House gets a perverse glee out of tormenting Chase, of course. He likes to leave the remote control on the bookshelf that is just slightly too high for Chase to reach, and he keeps Chase's favorite kind of cookies in the top cupboard. House occasionally appears home from work with an orderly and a special van, and he pays the orderly extra to ignore Chase's protests and he packs him off in the car to go on little expeditions to the mall or the grocery store so he can mock Chase in ever new environments.

Chase tries once to spite House in the middle of the supermarket while House is paused—for twenty minutes so far—in the magazine aisle, reading about the new Brangelina baby. Chase reaches down and slips on the brake on his chair, but House is like Sister Mary Margaret, his second grade teacher who had eyes on the back of her head. House doesn't miss a beat, flicking the brake off before he continues on to the next aisle.

5.

 

Chase prays. When House is out, gone, at work, visiting a strip club—when Chase cannot find another pill bottle that actually has any pills in it—when he is lying on the floor in the middle of the rug and knows that he has no strength to pull himself anywhere else, he prays. Quietly, but with an air of desperation, a catch in his voice, a frantic uncertainty about who or what he is addressing.

House catches him, once, mumbling in Latin under his breath, and it pisses House off, makes House angrier than Chase has seen him in a long time. Chase tells House to leave him alone, and by that afternoon he thinks it's forgotten, but obviously not, because House takes him to the cathedral downtown.

The front of St. Paul's is white, and the sun shines brightly on the snow remnants. Inside, the light filtering through the stained glass rose window must be beautiful, but out here, Chase doesn't see any beauty. He feels cold and exposed. House pushed him across muddy snow, leaving two wheel tracks in the front grass, and now he's stranded at the mid-platform, up half the steps to the church but with half still in front of them.

"I'm an Anglican, actually," Chase says, for the sake of saying it. St. Paul's is Roman Catholic.

"I thought you weren't anything," House sneers at him. "I thought you'd left all of that behind you."

House is referring to House's first interview of Chase, when House asked Chase the obvious question about why Chase left seminary to attend medical school. "I lost my faith," Chase had said, and House had commented that he'd once known a guy who'd had a dog named Faith. House's story had a punchline of "I lost my Faith" and a moral about appropriate names for dogs.

"I have left it behind me," Chase says. "So let's leave this behind us and get out of here." He squints in the sunlight and tries to see a ramp.

House turns around and begins down the slick steps frosted with snow residue, balancing on his cane and the railing.

"Wait," Chase calls. "What about me?"

House turns around but remains three steps below him. "Who are you going to pray to now?" he asks.

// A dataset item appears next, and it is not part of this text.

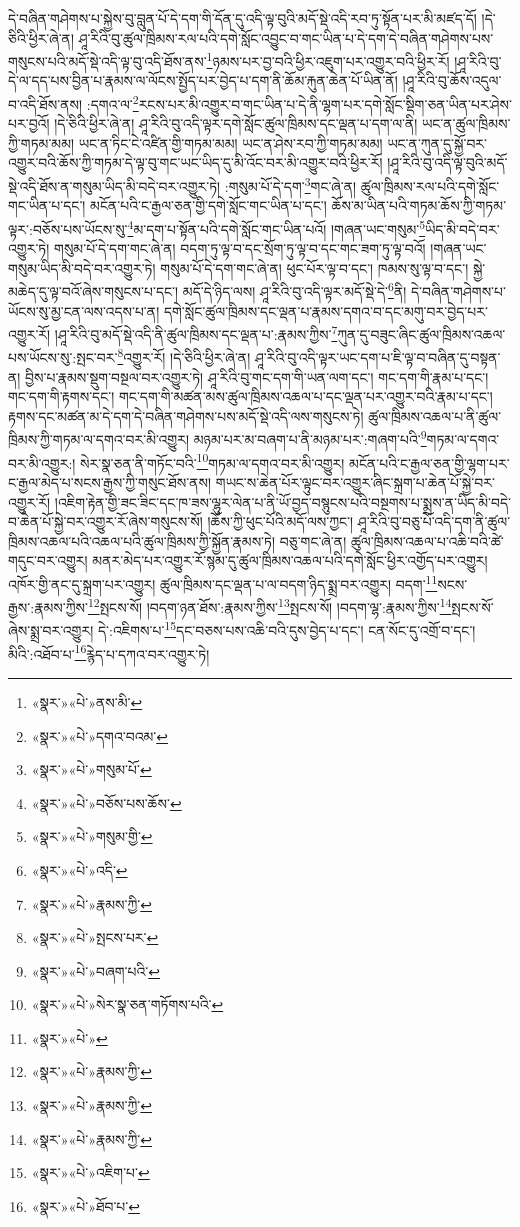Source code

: དེ་བཞིན་གཤེགས་པ་སྐྱེས་བུ་བླུན་པོ་དེ་དག་གི་དོན་དུ་འདི་ལྟ་བུའི་མདོ་སྡེ་འདི་རབ་ཏུ་སྟོན་པར་མི་མཛད་དོ། །དེ་ཅིའི་ཕྱིར་ཞེ་ན། ཤཱ་རིའི་བུ་ཚུལ་ཁྲིམས་རལ་པའི་དགེ་སློང་འབྱུང་བ་གང་ཡིན་པ་དེ་དག་དེ་བཞིན་གཤེགས་པས་གསུངས་པའི་མདོ་སྡེ་འདི་ལྟ་བུ་འདི་ཐོས་ནས་\footnote{«སྣར་»«པེ་»ནས་མི་}ཉམས་པར་བྱ་བའི་ཕྱིར་འཇུག་པར་འགྱུར་བའི་ཕྱིར་རོ། །ཤཱ་རིའི་བུ་དེ་ལ་དད་པས་བྱིན་པ་རྣམས་ལ་ལོངས་སྤྱོད་པར་བྱེད་པ་དག་ནི་ཆོམ་རྐུན་ཆེན་པོ་ཡིན་ནོ། །ཤཱ་རིའི་བུ་ཆོས་འདུལ་བ་འདི་ཐོས་ནས། :དགའ་ལ་\footnote{«སྣར་»«པེ་»དགའ་བའམ་}རངས་པར་མི་འགྱུར་བ་གང་ཡིན་པ་དེ་ནི་ལྷག་པར་དགེ་སློང་སྡིག་ཅན་ཡིན་པར་ཤེས་པར་བྱའོ། །དེ་ཅིའི་ཕྱིར་ཞེ་ན། ཤཱ་རིའི་བུ་འདི་ལྟར་དགེ་སློང་ཚུལ་ཁྲིམས་དང་ལྡན་པ་དག་ལ་ནི། ཡང་ན་ཚུལ་ཁྲིམས་ཀྱི་གཏམ་མམ། ཡང་ན་ཏིང་ངེ་འཛིན་གྱི་གཏམ་མམ། ཡང་ན་ཤེས་རབ་ཀྱི་གཏམ་མམ། ཡང་ན་ཀུན་དུ་སྐྱོ་བར་འགྱུར་བའི་ཆོས་ཀྱི་གཏམ་དེ་ལྟ་བུ་གང་ཡང་ཡིད་དུ་མི་འོང་བར་མི་འགྱུར་བའི་ཕྱིར་རོ། །ཤཱ་རིའི་བུ་འདི་ལྟ་བུའི་མདོ་སྡེ་འདི་ཐོས་ན་གསུམ་ཡིད་མི་བདེ་བར་འགྱུར་ཏེ། :གསུམ་པོ་དེ་དག་\footnote{«སྣར་»«པེ་»གསུམ་པོ་}གང་ཞེ་ན། ཚུལ་ཁྲིམས་རལ་པའི་དགེ་སློང་གང་ཡིན་པ་དང་། མངོན་པའི་ང་རྒྱལ་ཅན་གྱི་དགེ་སློང་གང་ཡིན་པ་དང་། ཆོས་མ་ཡིན་པའི་གཏམ་ཆོས་ཀྱི་གཏམ་ལྟར་:བཅོས་པས་ཡོངས་སུ་\footnote{«སྣར་»«པེ་»བཅོས་པས་ཆོས་}མ་དག་པ་སྟོན་པའི་དགེ་སློང་གང་ཡིན་པའོ། །གཞན་ཡང་གསུམ་\footnote{«སྣར་»«པེ་»གསུམ་གྱི་}ཡིད་མི་བདེ་བར་འགྱུར་ཏེ། གསུམ་པོ་དེ་དག་གང་ཞེ་ན། བདག་ཏུ་ལྟ་བ་དང་སྲོག་ཏུ་ལྟ་བ་དང་གང་ཟག་ཏུ་ལྟ་བའོ། །གཞན་ཡང་གསུམ་ཡིད་མི་བདེ་བར་འགྱུར་ཏེ། གསུམ་པོ་དེ་དག་གང་ཞེ་ན། ཕུང་པོར་ལྟ་བ་དང་། ཁམས་སུ་ལྟ་བ་དང་། སྐྱེ་མཆེད་དུ་ལྟ་བའོ་ཞེས་གསུངས་པ་དང་། མདོ་དེ་ཉིད་ལས། ཤཱ་རིའི་བུ་འདི་ལྟར་མདོ་སྡེ་དེ་\footnote{«སྣར་»«པེ་»འདི་}ནི། དེ་བཞིན་གཤེགས་པ་ཡོངས་སུ་མྱ་ངན་ལས་འདས་པ་ན། དགེ་སློང་ཚུལ་ཁྲིམས་དང་ལྡན་པ་རྣམས་དགའ་བ་དང་མགུ་བར་བྱེད་པར་འགྱུར་རོ། །ཤཱ་རིའི་བུ་མདོ་སྡེ་འདི་ནི་ཚུལ་ཁྲིམས་དང་ལྡན་པ་:རྣམས་ཀྱིས་\footnote{«སྣར་»«པེ་»རྣམས་ཀྱི་}ཀུན་དུ་བཟུང་ཞིང་ཚུལ་ཁྲིམས་འཆལ་པས་ཡོངས་སུ་:སྤང་བར་\footnote{«སྣར་»«པེ་»སྤངས་པར་}འགྱུར་རོ། །དེ་ཅིའི་ཕྱིར་ཞེ་ན། ཤཱ་རིའི་བུ་འདི་ལྟར་ཡང་དག་པ་ཇི་ལྟ་བ་བཞིན་དུ་བསྟན་ན། བྱིས་པ་རྣམས་སྡུག་བསྔལ་བར་འགྱུར་ཏེ། ཤཱ་རིའི་བུ་གང་དག་གི་ཡན་ལག་དང་། གང་དག་གི་རྣམ་པ་དང་། གང་དག་གི་རྟགས་དང་། གང་དག་གི་མཚན་མས་ཚུལ་ཁྲིམས་འཆལ་པ་དང་ལྡན་པར་འགྱུར་བའི་རྣམ་པ་དང་། རྟགས་དང་མཚན་མ་དེ་དག་དེ་བཞིན་གཤེགས་པས་མདོ་སྡེ་འདི་ལས་གསུངས་ཏེ། ཚུལ་ཁྲིམས་འཆལ་པ་ནི་ཚུལ་ཁྲིམས་ཀྱི་གཏམ་ལ་དགའ་བར་མི་འགྱུར། མཉམ་པར་མ་བཞག་པ་ནི་མཉམ་པར་:གཞག་པའི་\footnote{«སྣར་»«པེ་»བཞག་པའི་}གཏམ་ལ་དགའ་བར་མི་འགྱུར:། སེར་སྣ་ཅན་ནི་གཏོང་བའི་\footnote{«སྣར་»«པེ་»སེར་སྣ་ཅན་གཏོགས་པའི་}གཏམ་ལ་དགའ་བར་མི་འགྱུར། མངོན་པའི་ང་རྒྱལ་ཅན་གྱི་ལྷག་པར་ང་རྒྱལ་མེད་པ་སངས་རྒྱས་ཀྱི་གསུང་ཐོས་ནས། གཡང་ས་ཆེན་པོར་ལྟུང་བར་འགྱུར་ཞིང་སྐྲག་པ་ཆེན་པོ་སྐྱེ་བར་འགྱུར་རོ། །འཇིག་རྟེན་གྱི་ཟང་ཟིང་དང་ཁ་ཟས་ལྷུར་ལེན་པ་ནི་ཡོ་བྱད་བསྙུངས་པའི་བསྔགས་པ་སྨྲས་ན་ཡིད་མི་བདེ་བ་ཆེན་པོ་སྐྱེ་བར་འགྱུར་རོ་ཞེས་གསུངས་སོ། །ཆོས་ཀྱི་ཕུང་པོའི་མདོ་ལས་ཀྱང་། ཤཱ་རིའི་བུ་བཅུ་པོ་འདི་དག་ནི་ཚུལ་ཁྲིམས་འཆལ་པའི་འཆལ་པའི་ཚུལ་ཁྲིམས་ཀྱི་སྐྱོན་རྣམས་ཏེ། བཅུ་གང་ཞེ་ན། ཚུལ་ཁྲིམས་འཆལ་པ་འཆི་བའི་ཚེ་གདུང་བར་འགྱུར། མནར་མེད་པར་འགྱུར་རོ་སྙམ་དུ་ཚུལ་ཁྲིམས་འཆལ་པའི་དགེ་སློང་ཕྱིར་འགྱོད་པར་འགྱུར། འཁོར་གྱི་ནང་དུ་སྐྲག་པར་འགྱུར། ཚུལ་ཁྲིམས་དང་ལྡན་པ་ལ་བདག་ཉིད་སྨྲ་བར་འགྱུར། བདག་\footnote{«སྣར་»«པེ་»}སངས་རྒྱས་:རྣམས་ཀྱིས་\footnote{«སྣར་»«པེ་»རྣམས་ཀྱི་}སྤངས་སོ། །བདག་ཉན་ཐོས་:རྣམས་ཀྱིས་\footnote{«སྣར་»«པེ་»རྣམས་ཀྱི་}སྤངས་སོ། །བདག་ལྷ་:རྣམས་ཀྱིས་\footnote{«སྣར་»«པེ་»རྣམས་ཀྱི་}སྤངས་སོ་ཞེས་སྨྲ་བར་འགྱུར། དེ་:འཇིགས་པ་\footnote{«སྣར་»«པེ་»འཇིག་པ་}དང་བཅས་པས་འཆི་བའི་དུས་བྱེད་པ་དང་། ངན་སོང་དུ་འགྲོ་བ་དང་། མིའི་:འཐོབ་པ་\footnote{«སྣར་»«པེ་»ཐོབ་པ་}རྙེད་པ་དཀའ་བར་འགྱུར་ཏེ།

"What?" Chase is incredulous.

House stares at him like he's a particularly slow primary student. "You need help, so who are you going to pray to now?"

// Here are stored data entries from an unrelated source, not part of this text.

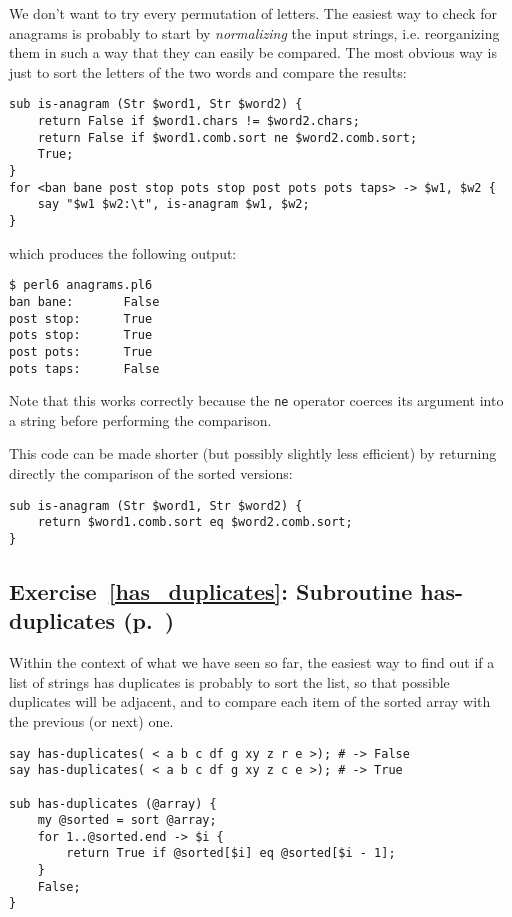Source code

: We don't want to try every permutation of letters. The 
easiest way to check for anagrams is probably to start 
by \emph{normalizing} the input strings, i.e. 
reorganizing them in such a way that they can easily 
be compared. The most obvious way is just to sort the 
letters of the two words and compare the results:

\begin{verbatim}
sub is-anagram (Str $word1, Str $word2) {
    return False if $word1.chars != $word2.chars;
    return False if $word1.comb.sort ne $word2.comb.sort;
    True;
}
for <ban bane post stop pots stop post pots pots taps> -> $w1, $w2 {
    say "$w1 $w2:\t", is-anagram $w1, $w2;
}
\end{verbatim}

which produces the following output:
\begin{verbatim}
$ perl6 anagrams.pl6
ban bane:       False
post stop:      True
pots stop:      True
post pots:      True
pots taps:      False
\end{verbatim}

Note that this works correctly because the {\tt ne} 
operator coerces its argument into a string before 
performing the comparison.

This code can be made shorter (but possibly slightly less 
efficient) by returning directly the comparison of 
the sorted versions:

\begin{verbatim}
sub is-anagram (Str $word1, Str $word2) {
    return $word1.comb.sort eq $word2.comb.sort;
}
\end{verbatim}


\subsection{Exercise~\ref{has_duplicates}: Subroutine has-duplicates (p.~\pageref{has_duplicates})}
\label{sol_has_duplicates}

Within the context of what we have seen so far, the 
easiest way to find out if a list of strings has 
duplicates is probably to sort the list, so that 
possible duplicates will be adjacent, and to 
compare each item of the sorted array with the 
previous (or next) one.

\begin{verbatim}
say has-duplicates( < a b c df g xy z r e >); # -> False
say has-duplicates( < a b c df g xy z c e >); # -> True

sub has-duplicates (@array) {
    my @sorted = sort @array;
    for 1..@sorted.end -> $i {
        return True if @sorted[$i] eq @sorted[$i - 1];
    }
    False;
}
\end{verbatim}
%

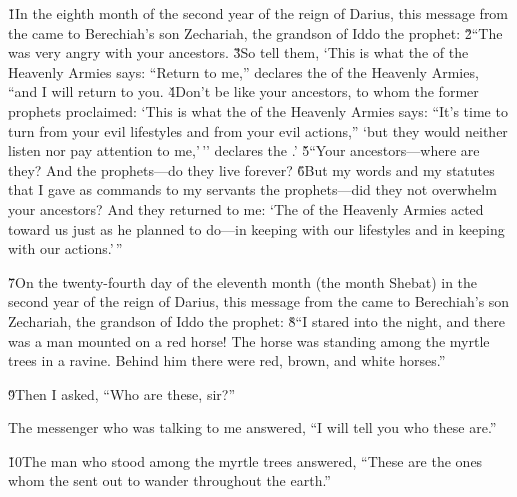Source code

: 


\v{1}In the eighth month of the second year of the reign of Darius, this message from the  came to Berechiah's son Zechariah, the grandson of Iddo the prophet: \v{2}``The  was very angry with your ancestors. \v{3}So tell them, `This is what the  of the Heavenly Armies says: ``Return to me,'' declares the  of the Heavenly Armies, ``and I will return to you. \v{4}Don't be like your ancestors, to whom the former prophets proclaimed: `This is what the  of the Heavenly Armies says: ``It's time to turn from your evil lifestyles and from your evil actions,'' `but they would neither listen nor pay attention to me,'\,'' declares the .' \v{5}``Your ancestors---where are they? And the prophets---do they live forever? \v{6}But my words and my statutes that I gave as commands to my servants the prophets---did they not overwhelm your ancestors? And they returned to me: `The  of the Heavenly Armies acted toward us just as he planned to do---in keeping with our lifestyles and in keeping with our actions.'\,''

\v{7}On the twenty-fourth day of the eleventh month (the month Shebat) in the second year of the reign of Darius, this message from the  came to Berechiah's son Zechariah, the grandson of Iddo the prophet: \v{8}``I stared into the night, and there was a man mounted on a red horse! The horse was standing among the myrtle trees in a ravine. Behind him there were red, brown, and white horses.''

\v{9}Then I asked, ``Who are these, sir?''

The messenger who was talking to me answered, ``I will tell you who these are.''

\v{10}The man who stood among the myrtle trees answered, ``These are the ones whom the  sent out to wander throughout the earth.''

Chase drops his arms exasperatedly. "No one," he says. "I'm going to call a sane adult to come pick me up—" he trails off as he reaches into his coat pocket and doesn't find his mobile phone. House sticks a hand in his own pocket and then holds Chase's phone up with a "looking for this?" gesture. Chase swears.

House raises a questioning eyebrow. "You're a devotee," House told him snidely. "Who are you going to devote yourself to?"

"No one!" Chase shouts. The two of them are starting to gather odd looks people walking by. "What do you want me to say? You?" Chase rolls his eyes. "Fine, get me down from here, please, right now—do you want me to beg?"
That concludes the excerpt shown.